### Data extract:
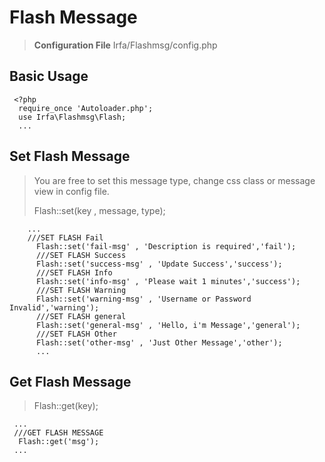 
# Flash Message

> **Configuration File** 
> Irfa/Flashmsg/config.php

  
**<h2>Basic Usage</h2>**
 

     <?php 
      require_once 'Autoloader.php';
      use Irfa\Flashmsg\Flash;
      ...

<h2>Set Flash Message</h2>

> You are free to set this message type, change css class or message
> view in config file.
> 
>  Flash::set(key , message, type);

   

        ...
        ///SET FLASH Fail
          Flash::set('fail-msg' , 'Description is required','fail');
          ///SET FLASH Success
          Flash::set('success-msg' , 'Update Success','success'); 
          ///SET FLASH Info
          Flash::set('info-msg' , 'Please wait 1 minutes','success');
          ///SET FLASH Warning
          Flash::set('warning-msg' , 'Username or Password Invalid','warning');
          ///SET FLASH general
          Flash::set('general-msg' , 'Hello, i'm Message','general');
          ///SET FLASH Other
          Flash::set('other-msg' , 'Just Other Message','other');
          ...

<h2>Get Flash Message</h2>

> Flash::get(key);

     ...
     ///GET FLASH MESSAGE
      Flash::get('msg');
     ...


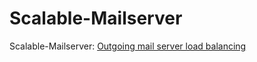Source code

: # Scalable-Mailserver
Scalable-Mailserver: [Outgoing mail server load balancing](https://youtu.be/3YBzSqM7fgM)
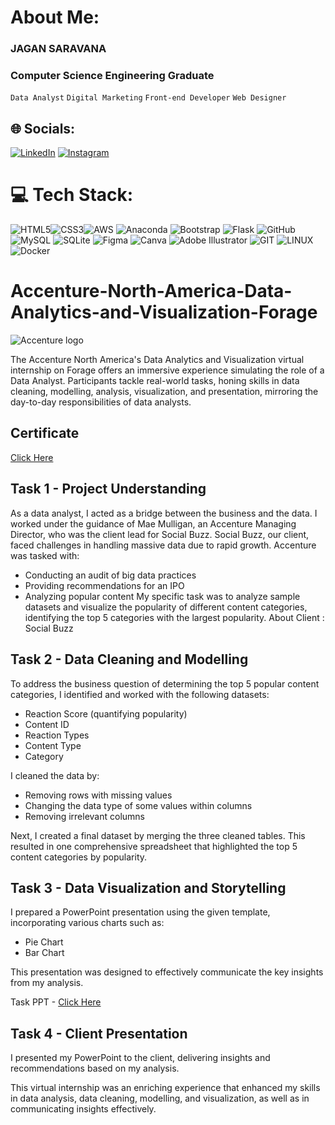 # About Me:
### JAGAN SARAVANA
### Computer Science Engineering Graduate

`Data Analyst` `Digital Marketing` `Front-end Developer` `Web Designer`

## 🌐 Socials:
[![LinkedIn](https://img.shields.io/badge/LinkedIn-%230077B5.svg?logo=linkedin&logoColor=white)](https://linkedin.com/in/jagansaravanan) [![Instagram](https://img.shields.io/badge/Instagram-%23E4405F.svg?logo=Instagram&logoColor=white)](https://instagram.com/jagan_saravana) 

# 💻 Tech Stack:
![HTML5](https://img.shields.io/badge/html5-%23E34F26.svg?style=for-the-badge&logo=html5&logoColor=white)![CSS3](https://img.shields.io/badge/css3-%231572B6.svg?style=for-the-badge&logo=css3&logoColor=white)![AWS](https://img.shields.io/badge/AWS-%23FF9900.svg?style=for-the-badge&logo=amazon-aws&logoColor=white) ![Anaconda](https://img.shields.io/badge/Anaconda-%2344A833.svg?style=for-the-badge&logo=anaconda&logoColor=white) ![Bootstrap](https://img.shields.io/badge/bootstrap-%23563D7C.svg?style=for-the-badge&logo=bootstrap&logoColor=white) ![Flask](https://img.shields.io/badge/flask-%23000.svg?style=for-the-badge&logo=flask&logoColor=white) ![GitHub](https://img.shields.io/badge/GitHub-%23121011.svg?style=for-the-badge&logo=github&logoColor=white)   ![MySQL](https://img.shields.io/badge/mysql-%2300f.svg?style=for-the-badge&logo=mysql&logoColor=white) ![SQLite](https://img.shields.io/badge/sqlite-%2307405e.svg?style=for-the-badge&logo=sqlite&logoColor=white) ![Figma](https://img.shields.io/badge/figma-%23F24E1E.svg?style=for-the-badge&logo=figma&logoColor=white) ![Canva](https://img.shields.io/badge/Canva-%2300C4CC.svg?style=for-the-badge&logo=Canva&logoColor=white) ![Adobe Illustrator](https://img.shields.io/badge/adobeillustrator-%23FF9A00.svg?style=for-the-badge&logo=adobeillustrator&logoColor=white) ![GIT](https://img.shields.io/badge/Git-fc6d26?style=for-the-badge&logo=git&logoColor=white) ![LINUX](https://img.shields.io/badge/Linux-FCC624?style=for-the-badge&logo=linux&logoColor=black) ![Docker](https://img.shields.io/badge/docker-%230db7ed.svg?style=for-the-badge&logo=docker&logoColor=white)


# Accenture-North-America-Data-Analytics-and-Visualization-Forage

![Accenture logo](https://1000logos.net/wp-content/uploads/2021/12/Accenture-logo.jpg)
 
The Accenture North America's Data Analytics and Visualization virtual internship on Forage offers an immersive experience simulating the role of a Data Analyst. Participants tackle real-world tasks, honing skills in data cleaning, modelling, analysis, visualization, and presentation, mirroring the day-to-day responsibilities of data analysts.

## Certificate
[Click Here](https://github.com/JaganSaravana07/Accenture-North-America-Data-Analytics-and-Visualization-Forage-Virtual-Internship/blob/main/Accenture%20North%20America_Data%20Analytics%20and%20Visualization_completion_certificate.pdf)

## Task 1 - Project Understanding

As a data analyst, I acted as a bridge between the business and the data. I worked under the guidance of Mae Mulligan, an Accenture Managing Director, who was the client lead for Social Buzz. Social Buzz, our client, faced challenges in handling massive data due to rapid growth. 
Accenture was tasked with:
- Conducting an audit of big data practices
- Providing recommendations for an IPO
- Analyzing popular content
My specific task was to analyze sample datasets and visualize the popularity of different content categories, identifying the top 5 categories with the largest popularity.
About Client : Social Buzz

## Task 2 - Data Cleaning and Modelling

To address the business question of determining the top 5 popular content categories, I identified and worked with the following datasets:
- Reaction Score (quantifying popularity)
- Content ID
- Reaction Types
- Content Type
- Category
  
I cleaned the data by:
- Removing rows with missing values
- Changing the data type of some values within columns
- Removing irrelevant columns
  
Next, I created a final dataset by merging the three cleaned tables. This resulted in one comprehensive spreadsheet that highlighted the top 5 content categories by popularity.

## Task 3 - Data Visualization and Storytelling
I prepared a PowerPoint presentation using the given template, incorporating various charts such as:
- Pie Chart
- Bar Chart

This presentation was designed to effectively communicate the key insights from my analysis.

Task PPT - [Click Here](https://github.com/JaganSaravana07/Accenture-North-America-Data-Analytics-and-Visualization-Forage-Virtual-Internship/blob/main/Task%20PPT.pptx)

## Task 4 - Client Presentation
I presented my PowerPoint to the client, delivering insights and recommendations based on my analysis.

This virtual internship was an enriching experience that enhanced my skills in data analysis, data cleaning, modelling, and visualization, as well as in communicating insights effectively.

### Task description:
Each entry above must come back exactly as written. Drop the images.

### Answer space:
# Flash Message

> **Configuration File** 
> Irfa/Flashmsg/config.php

  
**<h2>Basic Usage</h2>**
 

     <?php 
      require_once 'Autoloader.php';
      use Irfa\Flashmsg\Flash;
      ...

<h2>Set Flash Message</h2>

> You are free to set this message type, change css class or message
> view in config file.
> 
>  Flash::set(key , message, type);

   

        ...
        ///SET FLASH Fail
          Flash::set('fail-msg' , 'Description is required','fail');
          ///SET FLASH Success
          Flash::set('success-msg' , 'Update Success','success'); 
          ///SET FLASH Info
          Flash::set('info-msg' , 'Please wait 1 minutes','success');
          ///SET FLASH Warning
          Flash::set('warning-msg' , 'Username or Password Invalid','warning');
          ///SET FLASH general
          Flash::set('general-msg' , 'Hello, i'm Message','general');
          ///SET FLASH Other
          Flash::set('other-msg' , 'Just Other Message','other');
          ...

<h2>Get Flash Message</h2>

> Flash::get(key);

     ...
     ///GET FLASH MESSAGE
      Flash::get('msg');
     ...


Source code

: # Scalable-Mailserver
Scalable-Mailserver: [Outgoing mail server load balancing](https://youtu.be/3YBzSqM7fgM)
 # About Me:
### JAGAN SARAVANA
### Computer Science Engineering Graduate

`Data Analyst` `Digital Marketing` `Front-end Developer` `Web Designer`

## 🌐 Socials:
[![LinkedIn](https://img.shields.io/badge/LinkedIn-%230077B5.svg?logo=linkedin&logoColor=white)](https://linkedin.com/in/jagansaravanan) [![Instagram](https://img.shields.io/badge/Instagram-%23E4405F.svg?logo=Instagram&logoColor=white)](https://instagram.com/jagan_saravana) 

# 💻 Tech Stack:
![HTML5](https://img.shields.io/badge/html5-%23E34F26.svg?style=for-the-badge&logo=html5&logoColor=white)![CSS3](https://img.shields.io/badge/css3-%231572B6.svg?style=for-the-badge&logo=css3&logoColor=white)![AWS](https://img.shields.io/badge/AWS-%23FF9900.svg?style=for-the-badge&logo=amazon-aws&logoColor=white) ![Anaconda](https://img.shields.io/badge/Anaconda-%2344A833.svg?style=for-the-badge&logo=anaconda&logoColor=white) ![Bootstrap](https://img.shields.io/badge/bootstrap-%23563D7C.svg?style=for-the-badge&logo=bootstrap&logoColor=white) ![Flask](https://img.shields.io/badge/flask-%23000.svg?style=for-the-badge&logo=flask&logoColor=white) ![GitHub](https://img.shields.io/badge/GitHub-%23121011.svg?style=for-the-badge&logo=github&logoColor=white)   ![MySQL](https://img.shields.io/badge/mysql-%2300f.svg?style=for-the-badge&logo=mysql&logoColor=white) ![SQLite](https://img.shields.io/badge/sqlite-%2307405e.svg?style=for-the-badge&logo=sqlite&logoColor=white) ![Figma](https://img.shields.io/badge/figma-%23F24E1E.svg?style=for-the-badge&logo=figma&logoColor=white) ![Canva](https://img.shields.io/badge/Canva-%2300C4CC.svg?style=for-the-badge&logo=Canva&logoColor=white) ![Adobe Illustrator](https://img.shields.io/badge/adobeillustrator-%23FF9A00.svg?style=for-the-badge&logo=adobeillustrator&logoColor=white) ![GIT](https://img.shields.io/badge/Git-fc6d26?style=for-the-badge&logo=git&logoColor=white) ![LINUX](https://img.shields.io/badge/Linux-FCC624?style=for-the-badge&logo=linux&logoColor=black) ![Docker](https://img.shields.io/badge/docker-%230db7ed.svg?style=for-the-badge&logo=docker&logoColor=white)


# Accenture-North-America-Data-Analytics-and-Visualization-Forage

![Accenture logo](https://1000logos.net/wp-content/uploads/2021/12/Accenture-logo.jpg)
 
The Accenture North America's Data Analytics and Visualization virtual internship on Forage offers an immersive experience simulating the role of a Data Analyst. Participants tackle real-world tasks, honing skills in data cleaning, modelling, analysis, visualization, and presentation, mirroring the day-to-day responsibilities of data analysts.

## Certificate
[Click Here](https://github.com/JaganSaravana07/Accenture-North-America-Data-Analytics-and-Visualization-Forage-Virtual-Internship/blob/main/Accenture%20North%20America_Data%20Analytics%20and%20Visualization_completion_certificate.pdf)

## Task 1 - Project Understanding

As a data analyst, I acted as a bridge between the business and the data. I worked under the guidance of Mae Mulligan, an Accenture Managing Director, who was the client lead for Social Buzz. Social Buzz, our client, faced challenges in handling massive data due to rapid growth. 
Accenture was tasked with:
- Conducting an audit of big data practices
- Providing recommendations for an IPO
- Analyzing popular content
My specific task was to analyze sample datasets and visualize the popularity of different content categories, identifying the top 5 categories with the largest popularity.
About Client : Social Buzz

## Task 2 - Data Cleaning and Modelling

To address the business question of determining the top 5 popular content categories, I identified and worked with the following datasets:
- Reaction Score (quantifying popularity)
- Content ID
- Reaction Types
- Content Type
- Category
  
I cleaned the data by:
- Removing rows with missing values
- Changing the data type of some values within columns
- Removing irrelevant columns
  
Next, I created a final dataset by merging the three cleaned tables. This resulted in one comprehensive spreadsheet that highlighted the top 5 content categories by popularity.

## Task 3 - Data Visualization and Storytelling
I prepared a PowerPoint presentation using the given template, incorporating various charts such as:
- Pie Chart
- Bar Chart

This presentation was designed to effectively communicate the key insights from my analysis.

Task PPT - [Click Here](https://github.com/JaganSaravana07/Accenture-North-America-Data-Analytics-and-Visualization-Forage-Virtual-Internship/blob/main/Task%20PPT.pptx)

## Task 4 - Client Presentation
I presented my PowerPoint to the client, delivering insights and recommendations based on my analysis.

This virtual internship was an enriching experience that enhanced my skills in data analysis, data cleaning, modelling, and visualization, as well as in communicating insights effectively.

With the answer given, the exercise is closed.